The study found that employees in Morocco rank safety and security as the most important factor when deciding where to live and work. This was followed by personal stress and anxiety, with 38% employees in the city saying they experience high stress levels.
Other factors which play a big role when Moroccan employees decide where to live and work include transportation and traffic, air and water quality and affordable healthcare. “With this in mind, governments and large businesses have a role to play in making cities more attractive in meeting the top needs of employees,” Amine Lazrak, Managing Director at Mercer in Northern and Francophone Africa.
The study provides critical insight into the motivations of workers against the backdrop of fierce competition for highly-skilled talent. It also provides practical advice for companies and municipalities to help them accelerate their talent strategies and realize commercial gains.
“Overwhelmingly, our study reveals what people desire most is a better life for themselves and their families. And with the segmentation study we conducted in parallel, Mercer can help businesses tailor their recruitment, retention and facilities expansion programs in order to be more effective,” Mr. Anderson added.

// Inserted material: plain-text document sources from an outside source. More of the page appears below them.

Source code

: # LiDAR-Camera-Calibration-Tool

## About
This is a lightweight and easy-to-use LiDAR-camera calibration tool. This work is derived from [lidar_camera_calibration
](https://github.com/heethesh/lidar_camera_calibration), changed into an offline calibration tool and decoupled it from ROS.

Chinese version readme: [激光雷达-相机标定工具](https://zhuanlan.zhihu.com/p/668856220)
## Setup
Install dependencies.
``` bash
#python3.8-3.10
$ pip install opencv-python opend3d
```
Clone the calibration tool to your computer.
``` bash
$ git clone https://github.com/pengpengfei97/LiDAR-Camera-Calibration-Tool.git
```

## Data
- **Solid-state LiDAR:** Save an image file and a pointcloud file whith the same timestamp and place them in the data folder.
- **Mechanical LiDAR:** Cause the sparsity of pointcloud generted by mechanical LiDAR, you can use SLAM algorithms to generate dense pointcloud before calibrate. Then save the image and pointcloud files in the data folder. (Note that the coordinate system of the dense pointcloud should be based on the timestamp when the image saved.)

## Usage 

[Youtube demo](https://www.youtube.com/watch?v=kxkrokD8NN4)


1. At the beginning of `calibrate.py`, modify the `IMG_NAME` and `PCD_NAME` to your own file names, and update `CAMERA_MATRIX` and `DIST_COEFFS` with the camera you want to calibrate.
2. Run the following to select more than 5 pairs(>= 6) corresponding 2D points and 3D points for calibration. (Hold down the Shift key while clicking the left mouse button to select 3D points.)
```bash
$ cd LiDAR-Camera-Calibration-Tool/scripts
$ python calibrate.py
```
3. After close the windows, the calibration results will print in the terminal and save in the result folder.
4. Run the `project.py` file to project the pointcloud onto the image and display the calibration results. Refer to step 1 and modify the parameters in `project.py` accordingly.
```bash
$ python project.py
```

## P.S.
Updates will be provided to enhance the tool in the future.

Overall, satisfaction with life ranks as the most important factor for workers in deciding whether to stay in or leave a city. When considering a move to a new city, workers rate life satisfaction twice as important than employers realize. Safety and security rank second. Income comes in third, with proximity to family and friends in fourth and career and job opportunities fifth.
A key distinction revealed by the study is only after people have made the decision to move to a new city do money and job factors become more important. When looking to make a professional move within a city, the three top drivers are money, better career opportunities, and promotion or advancement. At the hyper-local level, proximity-based amenities and infrastructure, along with various cultural factors, matter more to employees.
Most cities are underperforming
In one of the most significant findings of the study for local governments, most workers say their cities are underperforming. The biggest tension between worker expectations and city performance is in safety and infrastructure. Pollution, personal stress, affordable housing, transport and mobility, and safety and security represent major gaps between what a city is able to deliver and what the employees surveyed value, presenting a major opportunity for making vast improvements in meeting workers’ needs and expectations in the future.